Describe the bug
When an OSMO task produces large output (e.g. multi-GB model checkpoints), the osmo-ctrl sidecar is terminated before the output upload to S3 completes. The workflow is marked FAILED despite the user container exiting successfully with code 0. Output data is lost.
This affects any workflow where the output upload takes longer than ~30 seconds (the Kubernetes default terminationGracePeriodSeconds).
To reproduce
- Submit a workflow task that writes >1 GB to
/osmo/data/output/
- Wait for the user container to exit successfully
- Observe osmo-ctrl logs — "Upload Start" appears but "Upload Complete" never does
- Workflow status: FAILED
- S3 output path: empty or partial
osmo-ctrl logs
Exec finished
Upload Start
Uploading task:s3://bucket/workflow-id/task-name
Uploading task-name
No "Upload Complete" — the pod was terminated mid-upload.
Environment
- OSMO version: v6.2-rc6
- Kubernetes: 1.31 (EKS)
- Output size: 9.2 GB (GR00T fine-tuning checkpoints)
Root cause analysis
We traced through the OSMO source code and identified two contributing issues:
1. terminationGracePeriodSeconds is never set on task pods
src/service/core/config/objects.py defines DEFAULT_POD_TEMPLATES with osmo-ctrl placed under spec.containers[]. Neither this default template nor the pod template merge logic in src/utils/connectors/postgres.py:calculate_pod_template() sets terminationGracePeriodSeconds.

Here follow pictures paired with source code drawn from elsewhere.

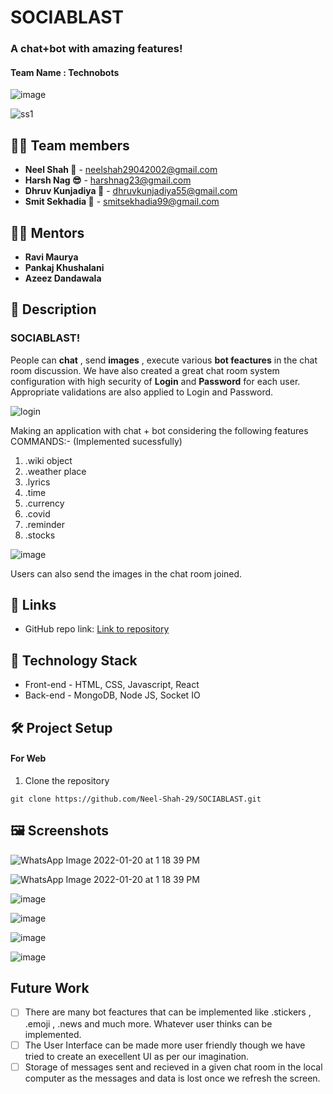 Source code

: # **SOCIABLAST**

### A chat+bot with amazing features!


#### Team Name : **Technobots**

![image](https://user-images.githubusercontent.com/84740927/150295636-992b2691-0b6b-406a-926b-aae0d5f97b91.png)

![ss1](https://user-images.githubusercontent.com/84740927/150291855-a2ef4a4f-8968-4a10-89c9-1f655e46f811.jpeg)


## 👩‍💻 Team members

- **Neel Shah 🦉** - neelshah29042002@gmail.com
- **Harsh Nag 😎** - harshnag23@gmail.com
- **Dhruv Kunjadiya 🦊** - dhruvkunjadiya55@gmail.com
- **Smit Sekhadia 🦅** - smitsekhadia99@gmail.com

## 👨‍🏫 Mentors

- **Ravi Maurya**
- **Pankaj Khushalani**
- **Azeez Dandawala**

## 📝 Description

### SOCIABLAST!

People can **chat** , send **images** , execute various **bot feactures** in the chat room discussion. We have also created a great chat room system configuration with high security of **Login** and **Password** for each user. Appropriate validations are also applied to Login and Password.

![login](https://user-images.githubusercontent.com/84740927/150297063-2490c634-100a-46b9-ab06-fc726626b9ec.png)


Making an application with chat + bot considering the following features COMMANDS:-
(Implemented sucessfully)

1) .wiki object
2) .weather place
3) .lyrics
4) .time
5) .currency
6) .covid
7) .reminder
8) .stocks

![image](https://user-images.githubusercontent.com/84740927/150296115-7920d057-25db-497e-9c6f-26f9ee12b997.png)

Users can also send the images in the chat room joined.




## 🔗 Links

- GitHub repo link: [Link to repository](https://github.com/Neel-Shah-29/SOCIABLAST)

## 🤖 Technology Stack

- Front-end - HTML, CSS, Javascript, React
- Back-end - MongoDB, Node JS, Socket IO


## 🛠️ Project Setup

#### For Web

1. Clone the repository
```
git clone https://github.com/Neel-Shah-29/SOCIABLAST.git

```



## 🖼 Screenshots

![WhatsApp Image 2022-01-20 at 1 18 39 PM](https://user-images.githubusercontent.com/84740927/150296409-1f502c9d-6378-4585-8142-87a4ac17ed06.jpeg)

![WhatsApp Image 2022-01-20 at 1 18 39 PM](https://user-images.githubusercontent.com/84740927/150296538-9e714695-5e77-45d1-b60b-be0b4d056d36.jpeg)

![image](https://user-images.githubusercontent.com/84740927/150296651-d99e0341-cd36-4d96-a9bb-90b970887a5f.png)

![image](https://user-images.githubusercontent.com/84740927/150296769-f9c866c3-c151-4aa6-8105-cf7cadad3d3d.png)

![image](https://user-images.githubusercontent.com/84740927/150296794-a10502f5-6f68-488e-9f0e-383b7b8ef0b2.png)

![image](https://user-images.githubusercontent.com/84740927/150296831-992cd43f-0a82-4dfe-9366-f1f12f151555.png)

## Future Work

- [ ] There are many bot feactures that can be implemented like .stickers , .emoji , .news and much more. Whatever user thinks can be implemented.
- [ ] The User Interface can be made more user friendly though we have tried to create an execellent UI as per our imagination.
- [ ] Storage of messages sent and recieved in a given chat room in the local computer as the messages and data is lost once we refresh the screen.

A code search across the repository returns zero results. Task pods run with the Kubernetes default of 30 seconds.
2. osmo-ctrl's SIGTERM handler exits immediately without draining uploads
In src/runtime/cmd/ctrl/ctrl.go, the signal handler is:
signal.Notify(sigintCatch, os.Interrupt, syscall.SIGINT, syscall.SIGTERM)
go func() {
<-sigintCatch
cleanupMounts(cmdArgs.DownloadType)
os.Exit(1)
}()
On SIGTERM, osmo-ctrl unmounts FUSE and calls os.Exit(1) immediately. There is no logic to wait for an in-progress uploadOutputs() call (which spawns an osmo data upload subprocess via src/runtime/pkg/data/data.go) to complete. The upload subprocess is killed along with the osmo-ctrl process.
Combined effect: Even if terminationGracePeriodSeconds were increased, osmo-ctrl would still abort the upload the moment SIGTERM arrives. Both issues must be fixed together.
Proposed fix
Convert osmo-ctrl to a Kubernetes native sidecar container (KEP-753) and fix the SIGTERM handler to drain in-progress uploads. Three changes:
1. Convert osmo-ctrl from regular container to native sidecar
In src/utils/job/task.py, move control_container_spec from spec.containers[] to spec.initContainers[] with restartPolicy: 'Always':
# Current:
'containers': [user_container_spec, control_container_spec],
'initContainers': [
k8s_factory.create_init_container(...),
],
# Proposed:
'containers': [user_container_spec],
'initContainers': [
k8s_factory.create_init_container(...),
{**control_container_spec, 'restartPolicy': 'Always'},
],
'terminationGracePeriodSeconds': 600,
Important: The default_ctrl entry in DEFAULT_POD_TEMPLATES in src/service/core/config/objects.py must NOT also place osmo-ctrl in initContainers — this causes a Duplicate value: "osmo-ctrl" K8s 422 error because the merge_lists_on_name template merge adds a second entry. The template should only set terminationGracePeriodSeconds:
'default_ctrl': {
'spec': {
'terminationGracePeriodSeconds': 600,
}
},
2. Fix SIGTERM handler to drain in-progress uploads
In src/runtime/cmd/ctrl/ctrl.go:
// Package-level variables
var uploading atomic.Bool
var uploadDone = make(chan struct{})
// Wrap uploadOutputs call
uploading.Store(true)
uploadOutputs(...)
uploading.Store(false)
close(uploadDone)
// Replace SIGTERM handler
go func() {
<-sigintCatch
if uploading.Load() {
log.Println("SIGTERM received during upload, waiting for completion...")
select {
case <-uploadDone:
log.Println("Upload completed after SIGTERM, exiting gracefully")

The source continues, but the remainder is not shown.